— WHAT THE TASK REQUIRES —
In your answer, set down the records below exactly as they stand, omitting pictures.

— DATA PROVIDED —
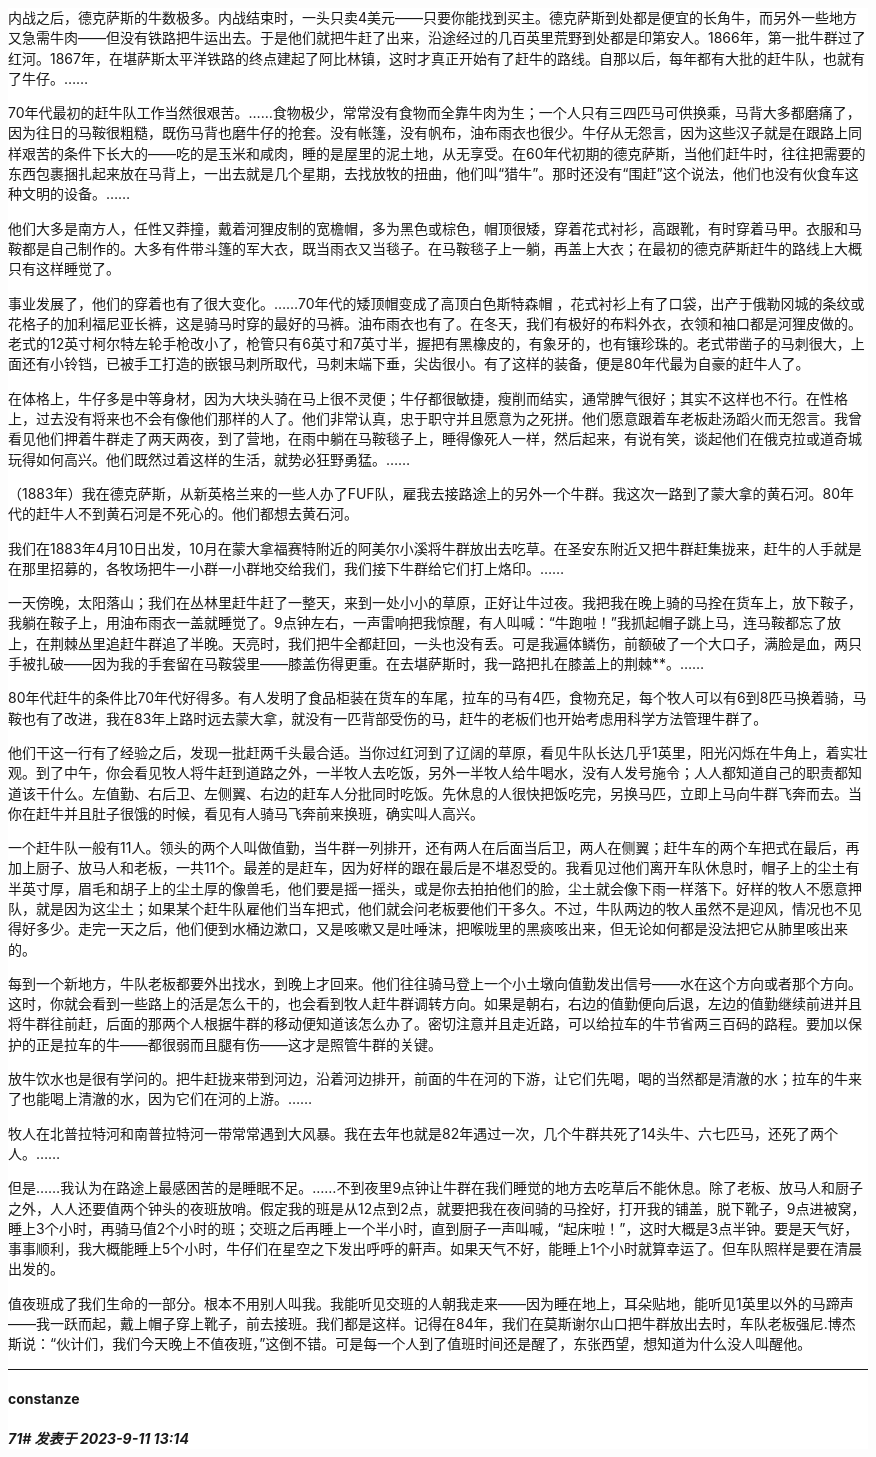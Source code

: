内战之后，德克萨斯的牛数极多。内战结束时，一头只卖4美元——只要你能找到买主。德克萨斯到处都是便宜的长角牛，而另外一些地方又急需牛肉——但没有铁路把牛运出去。于是他们就把牛赶了出来，沿途经过的几百英里荒野到处都是印第安人。1866年，第一批牛群过了红河。1867年，在堪萨斯太平洋铁路的终点建起了阿比林镇，这时才真正开始有了赶牛的路线。自那以后，每年都有大批的赶牛队，也就有了牛仔。……

70年代最初的赶牛队工作当然很艰苦。……食物极少，常常没有食物而全靠牛肉为生；一个人只有三四匹马可供换乘，马背大多都磨痛了，因为往日的马鞍很粗糙，既伤马背也磨牛仔的抢套。没有帐篷，没有帆布，油布雨衣也很少。牛仔从无怨言，因为这些汉子就是在跟路上同样艰苦的条件下长大的——吃的是玉米和咸肉，睡的是屋里的泥土地，从无享受。在60年代初期的德克萨斯，当他们赶牛时，往往把需要的东西包裹捆扎起来放在马背上，一出去就是几个星期，去找放牧的扭曲，他们叫“猎牛”。那时还没有“围赶”这个说法，他们也没有伙食车这种文明的设备。……

他们大多是南方人，任性又莽撞，戴着河狸皮制的宽檐帽，多为黑色或棕色，帽顶很矮，穿着花式衬衫，高跟靴，有时穿着马甲。衣服和马鞍都是自己制作的。大多有件带斗篷的军大衣，既当雨衣又当毯子。在马鞍毯子上一躺，再盖上大衣；在最初的德克萨斯赶牛的路线上大概只有这样睡觉了。

事业发展了，他们的穿着也有了很大变化。……70年代的矮顶帽变成了高顶白色斯特森帽 ，花式衬衫上有了口袋，出产于俄勒冈城的条纹或花格子的加利福尼亚长裤，这是骑马时穿的最好的马裤。油布雨衣也有了。在冬天，我们有极好的布料外衣，衣领和袖口都是河狸皮做的。老式的12英寸柯尔特左轮手枪改小了，枪管只有6英寸和7英寸半，握把有黑橡皮的，有象牙的，也有镶珍珠的。老式带凿子的马刺很大，上面还有小铃铛，已被手工打造的嵌银马刺所取代，马刺末端下垂，尖齿很小。有了这样的装备，便是80年代最为自豪的赶牛人了。

在体格上，牛仔多是中等身材，因为大块头骑在马上很不灵便；牛仔都很敏捷，瘦削而结实，通常脾气很好；其实不这样也不行。在性格上，过去没有将来也不会有像他们那样的人了。他们非常认真，忠于职守并且愿意为之死拼。他们愿意跟着车老板赴汤蹈火而无怨言。我曾看见他们押着牛群走了两天两夜，到了营地，在雨中躺在马鞍毯子上，睡得像死人一样，然后起来，有说有笑，谈起他们在俄克拉或道奇城玩得如何高兴。他们既然过着这样的生活，就势必狂野勇猛。……

（1883年）我在德克萨斯，从新英格兰来的一些人办了FUF队，雇我去接路途上的另外一个牛群。我这次一路到了蒙大拿的黄石河。80年代的赶牛人不到黄石河是不死心的。他们都想去黄石河。

我们在1883年4月10日出发，10月在蒙大拿福赛特附近的阿美尔小溪将牛群放出去吃草。在圣安东附近又把牛群赶集拢来，赶牛的人手就是在那里招募的，各牧场把牛一小群一小群地交给我们，我们接下牛群给它们打上烙印。……

一天傍晚，太阳落山；我们在丛林里赶牛赶了一整天，来到一处小小的草原，正好让牛过夜。我把我在晚上骑的马拴在货车上，放下鞍子，我躺在鞍子上，用油布雨衣一盖就睡觉了。9点钟左右，一声雷响把我惊醒，有人叫喊：“牛跑啦！”我抓起帽子跳上马，连马鞍都忘了放上，在荆棘丛里追赶牛群追了半晚。天亮时，我们把牛全都赶回，一头也没有丢。可是我遍体鳞伤，前额破了一个大口子，满脸是血，两只手被扎破——因为我的手套留在马鞍袋里——膝盖伤得更重。在去堪萨斯时，我一路把扎在膝盖上的荆棘**。……

80年代赶牛的条件比70年代好得多。有人发明了食品柜装在货车的车尾，拉车的马有4匹，食物充足，每个牧人可以有6到8匹马换着骑，马鞍也有了改进，我在83年上路时远去蒙大拿，就没有一匹背部受伤的马，赶牛的老板们也开始考虑用科学方法管理牛群了。

他们干这一行有了经验之后，发现一批赶两千头最合适。当你过红河到了辽阔的草原，看见牛队长达几乎1英里，阳光闪烁在牛角上，着实壮观。到了中午，你会看见牧人将牛赶到道路之外，一半牧人去吃饭，另外一半牧人给牛喝水，没有人发号施令；人人都知道自己的职责都知道该干什么。左值勤、右后卫、左侧翼、右边的赶车人分批同时吃饭。先休息的人很快把饭吃完，另换马匹，立即上马向牛群飞奔而去。当你在赶牛并且肚子很饿的时候，看见有人骑马飞奔前来换班，确实叫人高兴。

一个赶牛队一般有11人。领头的两个人叫做值勤，当牛群一列排开，还有两人在后面当后卫，两人在侧翼；赶牛车的两个车把式在最后，再加上厨子、放马人和老板，一共11个。最差的是赶车，因为好样的跟在最后是不堪忍受的。我看见过他们离开车队休息时，帽子上的尘土有半英寸厚，眉毛和胡子上的尘土厚的像兽毛，他们要是摇一摇头，或是你去拍拍他们的脸，尘土就会像下雨一样落下。好样的牧人不愿意押队，就是因为这尘土；如果某个赶牛队雇他们当车把式，他们就会问老板要他们干多久。不过，牛队两边的牧人虽然不是迎风，情况也不见得好多少。走完一天之后，他们便到水桶边漱口，又是咳嗽又是吐唾沫，把喉咙里的黑痰咳出来，但无论如何都是没法把它从肺里咳出来的。

每到一个新地方，牛队老板都要外出找水，到晚上才回来。他们往往骑马登上一个小土墩向值勤发出信号——水在这个方向或者那个方向。这时，你就会看到一些路上的活是怎么干的，也会看到牧人赶牛群调转方向。如果是朝右，右边的值勤便向后退，左边的值勤继续前进并且将牛群往前赶，后面的那两个人根据牛群的移动便知道该怎么办了。密切注意并且走近路，可以给拉车的牛节省两三百码的路程。要加以保护的正是拉车的牛——都很弱而且腿有伤——这才是照管牛群的关键。

放牛饮水也是很有学问的。把牛赶拢来带到河边，沿着河边排开，前面的牛在河的下游，让它们先喝，喝的当然都是清澈的水；拉车的牛来了也能喝上清澈的水，因为它们在河的上游。……

牧人在北普拉特河和南普拉特河一带常常遇到大风暴。我在去年也就是82年遇过一次，几个牛群共死了14头牛、六七匹马，还死了两个人。……

但是……我认为在路途上最感困苦的是睡眠不足。……不到夜里9点钟让牛群在我们睡觉的地方去吃草后不能休息。除了老板、放马人和厨子之外，人人还要值两个钟头的夜班放哨。假定我的班是从12点到2点，就要把我在夜间骑的马拴好，打开我的铺盖，脱下靴子，9点进被窝，睡上3个小时，再骑马值2个小时的班；交班之后再睡上一个半小时，直到厨子一声叫喊，“起床啦！”，这时大概是3点半钟。要是天气好，事事顺利，我大概能睡上5个小时，牛仔们在星空之下发出呼呼的鼾声。如果天气不好，能睡上1个小时就算幸运了。但车队照样是要在清晨出发的。

值夜班成了我们生命的一部分。根本不用别人叫我。我能听见交班的人朝我走来——因为睡在地上，耳朵贴地，能听见1英里以外的马蹄声——我一跃而起，戴上帽子穿上靴子，前去接班。我们都是这样。记得在84年，我们在莫斯谢尔山口把牛群放出去时，车队老板强尼.博杰斯说：“伙计们，我们今天晚上不值夜班，”这倒不错。可是每一个人到了值班时间还是醒了，东张西望，想知道为什么没人叫醒他。

*****

####  constanze  
##### 71#       发表于 2023-9-11 13:14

— ANSWER BOX —
Source code

:内战之后，德克萨斯的牛数极多。内战结束时，一头只卖4美元——只要你能找到买主。德克萨斯到处都是便宜的长角牛，而另外一些地方又急需牛肉——但没有铁路把牛运出去。于是他们就把牛赶了出来，沿途经过的几百英里荒野到处都是印第安人。1866年，第一批牛群过了红河。1867年，在堪萨斯太平洋铁路的终点建起了阿比林镇，这时才真正开始有了赶牛的路线。自那以后，每年都有大批的赶牛队，也就有了牛仔。……

70年代最初的赶牛队工作当然很艰苦。……食物极少，常常没有食物而全靠牛肉为生；一个人只有三四匹马可供换乘，马背大多都磨痛了，因为往日的马鞍很粗糙，既伤马背也磨牛仔的抢套。没有帐篷，没有帆布，油布雨衣也很少。牛仔从无怨言，因为这些汉子就是在跟路上同样艰苦的条件下长大的——吃的是玉米和咸肉，睡的是屋里的泥土地，从无享受。在60年代初期的德克萨斯，当他们赶牛时，往往把需要的东西包裹捆扎起来放在马背上，一出去就是几个星期，去找放牧的扭曲，他们叫“猎牛”。那时还没有“围赶”这个说法，他们也没有伙食车这种文明的设备。……

他们大多是南方人，任性又莽撞，戴着河狸皮制的宽檐帽，多为黑色或棕色，帽顶很矮，穿着花式衬衫，高跟靴，有时穿着马甲。衣服和马鞍都是自己制作的。大多有件带斗篷的军大衣，既当雨衣又当毯子。在马鞍毯子上一躺，再盖上大衣；在最初的德克萨斯赶牛的路线上大概只有这样睡觉了。

事业发展了，他们的穿着也有了很大变化。……70年代的矮顶帽变成了高顶白色斯特森帽 ，花式衬衫上有了口袋，出产于俄勒冈城的条纹或花格子的加利福尼亚长裤，这是骑马时穿的最好的马裤。油布雨衣也有了。在冬天，我们有极好的布料外衣，衣领和袖口都是河狸皮做的。老式的12英寸柯尔特左轮手枪改小了，枪管只有6英寸和7英寸半，握把有黑橡皮的，有象牙的，也有镶珍珠的。老式带凿子的马刺很大，上面还有小铃铛，已被手工打造的嵌银马刺所取代，马刺末端下垂，尖齿很小。有了这样的装备，便是80年代最为自豪的赶牛人了。

在体格上，牛仔多是中等身材，因为大块头骑在马上很不灵便；牛仔都很敏捷，瘦削而结实，通常脾气很好；其实不这样也不行。在性格上，过去没有将来也不会有像他们那样的人了。他们非常认真，忠于职守并且愿意为之死拼。他们愿意跟着车老板赴汤蹈火而无怨言。我曾看见他们押着牛群走了两天两夜，到了营地，在雨中躺在马鞍毯子上，睡得像死人一样，然后起来，有说有笑，谈起他们在俄克拉或道奇城玩得如何高兴。他们既然过着这样的生活，就势必狂野勇猛。……

（1883年）我在德克萨斯，从新英格兰来的一些人办了FUF队，雇我去接路途上的另外一个牛群。我这次一路到了蒙大拿的黄石河。80年代的赶牛人不到黄石河是不死心的。他们都想去黄石河。

我们在1883年4月10日出发，10月在蒙大拿福赛特附近的阿美尔小溪将牛群放出去吃草。在圣安东附近又把牛群赶集拢来，赶牛的人手就是在那里招募的，各牧场把牛一小群一小群地交给我们，我们接下牛群给它们打上烙印。……

一天傍晚，太阳落山；我们在丛林里赶牛赶了一整天，来到一处小小的草原，正好让牛过夜。我把我在晚上骑的马拴在货车上，放下鞍子，我躺在鞍子上，用油布雨衣一盖就睡觉了。9点钟左右，一声雷响把我惊醒，有人叫喊：“牛跑啦！”我抓起帽子跳上马，连马鞍都忘了放上，在荆棘丛里追赶牛群追了半晚。天亮时，我们把牛全都赶回，一头也没有丢。可是我遍体鳞伤，前额破了一个大口子，满脸是血，两只手被扎破——因为我的手套留在马鞍袋里——膝盖伤得更重。在去堪萨斯时，我一路把扎在膝盖上的荆棘**。……

80年代赶牛的条件比70年代好得多。有人发明了食品柜装在货车的车尾，拉车的马有4匹，食物充足，每个牧人可以有6到8匹马换着骑，马鞍也有了改进，我在83年上路时远去蒙大拿，就没有一匹背部受伤的马，赶牛的老板们也开始考虑用科学方法管理牛群了。

他们干这一行有了经验之后，发现一批赶两千头最合适。当你过红河到了辽阔的草原，看见牛队长达几乎1英里，阳光闪烁在牛角上，着实壮观。到了中午，你会看见牧人将牛赶到道路之外，一半牧人去吃饭，另外一半牧人给牛喝水，没有人发号施令；人人都知道自己的职责都知道该干什么。左值勤、右后卫、左侧翼、右边的赶车人分批同时吃饭。先休息的人很快把饭吃完，另换马匹，立即上马向牛群飞奔而去。当你在赶牛并且肚子很饿的时候，看见有人骑马飞奔前来换班，确实叫人高兴。

一个赶牛队一般有11人。领头的两个人叫做值勤，当牛群一列排开，还有两人在后面当后卫，两人在侧翼；赶牛车的两个车把式在最后，再加上厨子、放马人和老板，一共11个。最差的是赶车，因为好样的跟在最后是不堪忍受的。我看见过他们离开车队休息时，帽子上的尘土有半英寸厚，眉毛和胡子上的尘土厚的像兽毛，他们要是摇一摇头，或是你去拍拍他们的脸，尘土就会像下雨一样落下。好样的牧人不愿意押队，就是因为这尘土；如果某个赶牛队雇他们当车把式，他们就会问老板要他们干多久。不过，牛队两边的牧人虽然不是迎风，情况也不见得好多少。走完一天之后，他们便到水桶边漱口，又是咳嗽又是吐唾沫，把喉咙里的黑痰咳出来，但无论如何都是没法把它从肺里咳出来的。

每到一个新地方，牛队老板都要外出找水，到晚上才回来。他们往往骑马登上一个小土墩向值勤发出信号——水在这个方向或者那个方向。这时，你就会看到一些路上的活是怎么干的，也会看到牧人赶牛群调转方向。如果是朝右，右边的值勤便向后退，左边的值勤继续前进并且将牛群往前赶，后面的那两个人根据牛群的移动便知道该怎么办了。密切注意并且走近路，可以给拉车的牛节省两三百码的路程。要加以保护的正是拉车的牛——都很弱而且腿有伤——这才是照管牛群的关键。

放牛饮水也是很有学问的。把牛赶拢来带到河边，沿着河边排开，前面的牛在河的下游，让它们先喝，喝的当然都是清澈的水；拉车的牛来了也能喝上清澈的水，因为它们在河的上游。……

牧人在北普拉特河和南普拉特河一带常常遇到大风暴。我在去年也就是82年遇过一次，几个牛群共死了14头牛、六七匹马，还死了两个人。……

但是……我认为在路途上最感困苦的是睡眠不足。……不到夜里9点钟让牛群在我们睡觉的地方去吃草后不能休息。除了老板、放马人和厨子之外，人人还要值两个钟头的夜班放哨。假定我的班是从12点到2点，就要把我在夜间骑的马拴好，打开我的铺盖，脱下靴子，9点进被窝，睡上3个小时，再骑马值2个小时的班；交班之后再睡上一个半小时，直到厨子一声叫喊，“起床啦！”，这时大概是3点半钟。要是天气好，事事顺利，我大概能睡上5个小时，牛仔们在星空之下发出呼呼的鼾声。如果天气不好，能睡上1个小时就算幸运了。但车队照样是要在清晨出发的。

值夜班成了我们生命的一部分。根本不用别人叫我。我能听见交班的人朝我走来——因为睡在地上，耳朵贴地，能听见1英里以外的马蹄声——我一跃而起，戴上帽子穿上靴子，前去接班。我们都是这样。记得在84年，我们在莫斯谢尔山口把牛群放出去时，车队老板强尼.博杰斯说：“伙计们，我们今天晚上不值夜班，”这倒不错。可是每一个人到了值班时间还是醒了，东张西望，想知道为什么没人叫醒他。

*****

####  constanze  
##### 71#       发表于 2023-9-11 13:14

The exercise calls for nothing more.